McAdoo, just like North Carolina, slipped off for a bit of time during the middle of non-conference play and his demeanor no longer looked like that of someone poised to lead a team. McAdoo struggled at the line, was shooting below 40 percent at the forward slot and played lazy defense.
Then, seemingly out of nowhere, McAdoo looked and played better. He was commanding the ball in the post, making dazzling moves to get to the basket and played disruptive and tenacious defense. All of this has come in his last seven games where he has averaged 16.1 points, 6.4 rebounds and 1.8 steals.
All of this has translated to North Carolina going from a team that lost to Belmont, UAB and Texas, to a team that not only is a top-tier ACC school, but one that has to be in the discussion for a conference crown and possibly an NCAA Final Four appearance.

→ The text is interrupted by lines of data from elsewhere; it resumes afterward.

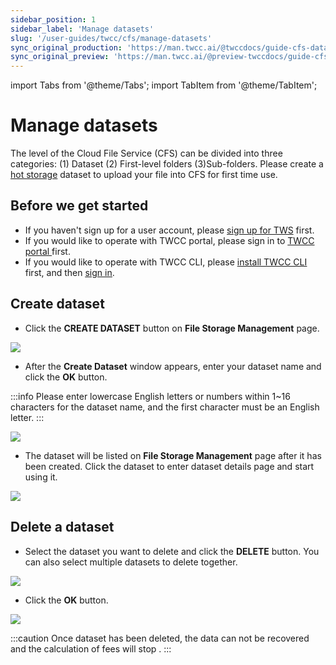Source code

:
 ```yaml
---
sidebar_position: 1
sidebar_label: 'Manage datasets'
slug: '/user-guides/twcc/cfs/manage-datasets'
sync_original_production: 'https://man.twcc.ai/@twccdocs/guide-cfs-dataset-mngmnt-zh' 
sync_original_preview: 'https://man.twcc.ai/@preview-twccdocs/guide-cfs-dataset-mngmnt-zh'
---
```


import Tabs from '@theme/Tabs';
import TabItem from '@theme/TabItem';

# Manage datasets

The level of the Cloud File Service (CFS) can be divided into three categories: (1) Dataset (2) First-level folders (3)Sub-folders.
Please create a [hot storage](https://man.twcc.ai/@twccdocs/concept-cfs-hot-and-cold-en) dataset to upload your file into CFS for first time use.


## Before we get started

- If you haven't sign up for a user account, please [sign up for TWS](https://www.twcc.ai/) first.
- If you would like to operate with TWCC portal, please sign in to [TWCC portal ](https://www.twcc.ai/)first.
- If you would like to operate with TWCC CLI, please <ins><a target="_blank" href = "https://github.com/twcc/TWCC-CLI">install TWCC CLI</a></ins> first, and then <ins><a target="_blank" href = "https://github.com/twcc/TWCC-CLI">sign in</a></ins>.


## Create dataset

* Click the **CREATE DATASET** button on **File Storage Management** page.

![](https://cos.twcc.ai/SYS-MANUAL/uploads/upload_05fe774c3e494caaf61a4263891b1de4.png)

* After the **Create Dataset** window appears, enter your dataset name and click the **OK** button.

:::info
Please enter lowercase English letters or numbers within 1~16 characters for the dataset name, and the first character must be an English letter.
:::

![](https://cos.twcc.ai/SYS-MANUAL/uploads/upload_7a564ae607ff285aef4374be32d5622b.png)

* The dataset will be listed on **File Storage Management** page after it has been created. Click the dataset to enter dataset details page and start using it.

![](https://cos.twcc.ai/SYS-MANUAL/uploads/upload_bb089055fe7ced3cee84dd1c87107847.png)


## Delete a dataset

* Select the dataset you want to delete and click the **DELETE** button. You can also select multiple datasets to delete together.

![](https://cos.twcc.ai/SYS-MANUAL/uploads/upload_c1d2dffafb467961f5c02c99f90b30c6.png)

* Click the **OK** button.

![](https://cos.twcc.ai/SYS-MANUAL/uploads/upload_78b91716936bfa3970488e7621147416.png)

:::caution
Once dataset has been deleted, the data can not be recovered and the calculation of fees will stop .
:::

McAdoo is so key because Carolina — despite having size inside — does not have as many consistent offensive skill players in the post as many other Tar Heels teams had in the past. McAdoo is not a threat from deep and does not need to be. Guard Marcus Paige can take over from the perimeter and open up the floor for McAdoo. This clearance allows McAdoo to only see single coverage a majority of the time. Even if he is double-teamed, he is quicker than most post players and can slither his way to the basket. Even in Carolina’s loss to Wake Forest, McAdoo led the team in scoring and grabbed eight rebounds.
McAdoo may not be the highlight-stealing star many hoped and predicted he would be after his freshman year, but he now looks like a player comfortable with how he plays and what he can do. If he can stay this consistent from here on out, North Carolina can go as far as any other team in the country.